There exists a higher plane of being, one that transcends this messy matter of arguing with the crippled and wounded thinking of Savage and Leary. Having just now sufficiently vented my spleen, I now am on this plane, and I find myself – oddly yet comfortably – capable of devoting the same vow I gave the unborn Sharky to Savage and Leary.
The Savages and Learys, when taken in proper context, are our Bodhisattvas, always nudging us closer to enlightenment. Their attacks on children with Autism, people of color, the poor, and homosexuals, have reawakened me to the presence of all of these communities within me.
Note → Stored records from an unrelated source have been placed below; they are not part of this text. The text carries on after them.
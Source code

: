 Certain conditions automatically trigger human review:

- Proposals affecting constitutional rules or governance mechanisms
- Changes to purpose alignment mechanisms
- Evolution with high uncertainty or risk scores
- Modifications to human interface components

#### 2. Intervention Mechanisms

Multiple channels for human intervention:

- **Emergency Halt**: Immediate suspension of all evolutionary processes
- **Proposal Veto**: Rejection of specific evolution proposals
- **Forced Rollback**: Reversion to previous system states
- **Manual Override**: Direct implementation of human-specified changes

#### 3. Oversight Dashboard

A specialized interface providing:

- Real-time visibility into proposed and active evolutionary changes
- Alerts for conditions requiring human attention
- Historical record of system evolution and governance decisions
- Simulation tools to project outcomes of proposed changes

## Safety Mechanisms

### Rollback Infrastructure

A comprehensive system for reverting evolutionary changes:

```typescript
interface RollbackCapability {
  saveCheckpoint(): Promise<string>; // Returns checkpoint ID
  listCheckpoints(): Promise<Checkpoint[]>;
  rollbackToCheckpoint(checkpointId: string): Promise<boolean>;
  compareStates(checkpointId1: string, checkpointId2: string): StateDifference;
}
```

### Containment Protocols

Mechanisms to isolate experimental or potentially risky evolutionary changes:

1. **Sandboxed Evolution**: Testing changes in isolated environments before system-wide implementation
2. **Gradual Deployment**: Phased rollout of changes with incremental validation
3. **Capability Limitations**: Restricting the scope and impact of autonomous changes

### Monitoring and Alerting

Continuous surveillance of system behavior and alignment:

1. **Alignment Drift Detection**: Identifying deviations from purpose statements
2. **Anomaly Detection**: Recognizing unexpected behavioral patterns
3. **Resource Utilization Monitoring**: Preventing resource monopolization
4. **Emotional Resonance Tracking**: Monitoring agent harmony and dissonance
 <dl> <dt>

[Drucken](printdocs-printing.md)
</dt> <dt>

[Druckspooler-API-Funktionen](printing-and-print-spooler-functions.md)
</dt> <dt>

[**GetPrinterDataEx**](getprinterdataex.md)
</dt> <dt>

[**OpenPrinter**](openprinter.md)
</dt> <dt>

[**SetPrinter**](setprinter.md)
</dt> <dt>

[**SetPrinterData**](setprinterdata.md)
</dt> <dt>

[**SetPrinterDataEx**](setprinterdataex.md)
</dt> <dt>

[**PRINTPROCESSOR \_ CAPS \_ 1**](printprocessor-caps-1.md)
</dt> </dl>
I am the parent of a child with Autism, and am raising that child with a lesbian couple. I am the child of a man who grew up in abject poverty, suffering all the hardships outlined in the NIH reports. The same man spent the better part of his adult life as a devoted teacher and advocate for low-income youth, incarcerated youth, and miseducated youth - the vast majority of whom were people of color.
All of these communities come together within me, just as many communities come together within most of us. And as the attackers grow bored with their usual punching bags, their expedience and cowardice compels them to seek new targets that they perceive to be voiceless. But with each new community they attack, they step upon the sacred grounds of more and more of these "voiceless." And in doing so, they awaken us to our commonality, they drive us towards the realization that we are all together. And perhaps this realization will give us our voice.
For Savage and Leary, I truly have the same hopes as I do for Sharky, just as I hope for this for myself, just as I hope for this for all of you.
Really now, what else could I possibly hope for?
“A coward is incapable of exhibiting love; it is the prerogative of the brave.”